Plain-text document sources:

· · · · ·

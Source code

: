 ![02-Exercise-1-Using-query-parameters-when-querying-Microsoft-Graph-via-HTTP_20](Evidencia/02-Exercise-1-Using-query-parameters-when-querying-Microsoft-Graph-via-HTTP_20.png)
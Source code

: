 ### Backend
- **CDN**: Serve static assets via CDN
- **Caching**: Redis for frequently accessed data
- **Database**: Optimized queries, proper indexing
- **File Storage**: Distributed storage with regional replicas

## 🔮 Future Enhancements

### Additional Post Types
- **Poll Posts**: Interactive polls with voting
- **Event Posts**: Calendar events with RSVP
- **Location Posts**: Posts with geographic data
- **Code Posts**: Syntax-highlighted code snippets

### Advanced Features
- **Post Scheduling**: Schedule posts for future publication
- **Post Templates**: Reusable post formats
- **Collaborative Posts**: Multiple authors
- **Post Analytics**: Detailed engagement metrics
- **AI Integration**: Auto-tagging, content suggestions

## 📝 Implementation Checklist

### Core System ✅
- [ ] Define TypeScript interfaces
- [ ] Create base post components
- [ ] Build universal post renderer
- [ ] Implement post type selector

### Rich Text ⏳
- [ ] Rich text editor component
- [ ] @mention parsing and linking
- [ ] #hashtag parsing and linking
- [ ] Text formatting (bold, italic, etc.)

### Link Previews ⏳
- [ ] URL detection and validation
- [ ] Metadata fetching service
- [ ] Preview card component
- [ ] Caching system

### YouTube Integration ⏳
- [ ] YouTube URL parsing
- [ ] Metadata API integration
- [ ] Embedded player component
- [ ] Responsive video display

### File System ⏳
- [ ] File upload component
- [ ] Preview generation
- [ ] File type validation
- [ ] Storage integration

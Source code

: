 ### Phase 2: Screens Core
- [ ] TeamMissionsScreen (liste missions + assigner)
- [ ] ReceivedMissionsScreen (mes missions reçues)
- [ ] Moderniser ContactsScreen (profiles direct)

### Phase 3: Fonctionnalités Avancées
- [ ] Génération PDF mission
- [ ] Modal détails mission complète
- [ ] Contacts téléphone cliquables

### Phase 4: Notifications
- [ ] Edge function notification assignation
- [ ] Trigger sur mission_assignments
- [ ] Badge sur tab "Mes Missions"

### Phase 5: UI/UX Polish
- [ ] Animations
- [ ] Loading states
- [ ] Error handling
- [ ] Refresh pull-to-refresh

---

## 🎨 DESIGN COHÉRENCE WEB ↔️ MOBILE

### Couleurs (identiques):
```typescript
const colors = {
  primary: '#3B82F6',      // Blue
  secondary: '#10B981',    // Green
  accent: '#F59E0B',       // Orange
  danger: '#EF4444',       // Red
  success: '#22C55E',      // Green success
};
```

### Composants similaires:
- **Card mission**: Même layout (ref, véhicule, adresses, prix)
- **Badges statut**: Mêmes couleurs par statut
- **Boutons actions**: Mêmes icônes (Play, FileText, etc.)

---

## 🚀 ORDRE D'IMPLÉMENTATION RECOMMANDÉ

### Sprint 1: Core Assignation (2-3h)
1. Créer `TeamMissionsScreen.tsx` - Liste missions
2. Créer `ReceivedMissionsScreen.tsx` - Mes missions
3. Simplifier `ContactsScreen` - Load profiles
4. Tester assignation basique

· · · · ·

## WHAT IS BEING ASKED
Starting at the first entry and ending at the last, reproduce each one exactly.

## EXERCISE SOLUTION
Source code

: ![02-Exercise-1-Using-query-parameters-when-querying-Microsoft-Graph-via-HTTP_20](Evidencia/02-Exercise-1-Using-query-parameters-when-querying-Microsoft-Graph-via-HTTP_20.png)
Source code

: ### Backend
- **CDN**: Serve static assets via CDN
- **Caching**: Redis for frequently accessed data
- **Database**: Optimized queries, proper indexing
- **File Storage**: Distributed storage with regional replicas

## 🔮 Future Enhancements

### Additional Post Types
- **Poll Posts**: Interactive polls with voting
- **Event Posts**: Calendar events with RSVP
- **Location Posts**: Posts with geographic data
- **Code Posts**: Syntax-highlighted code snippets

### Advanced Features
- **Post Scheduling**: Schedule posts for future publication
- **Post Templates**: Reusable post formats
- **Collaborative Posts**: Multiple authors
- **Post Analytics**: Detailed engagement metrics
- **AI Integration**: Auto-tagging, content suggestions

## 📝 Implementation Checklist

### Core System ✅
- [ ] Define TypeScript interfaces
- [ ] Create base post components
- [ ] Build universal post renderer
- [ ] Implement post type selector

### Rich Text ⏳
- [ ] Rich text editor component
- [ ] @mention parsing and linking
- [ ] #hashtag parsing and linking
- [ ] Text formatting (bold, italic, etc.)

### Link Previews ⏳
- [ ] URL detection and validation
- [ ] Metadata fetching service
- [ ] Preview card component
- [ ] Caching system

### YouTube Integration ⏳
- [ ] YouTube URL parsing
- [ ] Metadata API integration
- [ ] Embedded player component
- [ ] Responsive video display

### File System ⏳
- [ ] File upload component
- [ ] Preview generation
- [ ] File type validation
- [ ] Storage integration

Source code

: ### Phase 2: Screens Core
- [ ] TeamMissionsScreen (liste missions + assigner)
- [ ] ReceivedMissionsScreen (mes missions reçues)
- [ ] Moderniser ContactsScreen (profiles direct)

### Phase 3: Fonctionnalités Avancées
- [ ] Génération PDF mission
- [ ] Modal détails mission complète
- [ ] Contacts téléphone cliquables

### Phase 4: Notifications
- [ ] Edge function notification assignation
- [ ] Trigger sur mission_assignments
- [ ] Badge sur tab "Mes Missions"

### Phase 5: UI/UX Polish
- [ ] Animations
- [ ] Loading states
- [ ] Error handling
- [ ] Refresh pull-to-refresh

---

## 🎨 DESIGN COHÉRENCE WEB ↔️ MOBILE

### Couleurs (identiques):
```typescript
const colors = {
  primary: '#3B82F6',      // Blue
  secondary: '#10B981',    // Green
  accent: '#F59E0B',       // Orange
  danger: '#EF4444',       // Red
  success: '#22C55E',      // Green success
};
```

### Composants similaires:
- **Card mission**: Même layout (ref, véhicule, adresses, prix)
- **Badges statut**: Mêmes couleurs par statut
- **Boutons actions**: Mêmes icônes (Play, FileText, etc.)

---

## 🚀 ORDRE D'IMPLÉMENTATION RECOMMANDÉ

### Sprint 1: Core Assignation (2-3h)
1. Créer `TeamMissionsScreen.tsx` - Liste missions
2. Créer `ReceivedMissionsScreen.tsx` - Mes missions
3. Simplifier `ContactsScreen` - Load profiles
4. Tester assignation basique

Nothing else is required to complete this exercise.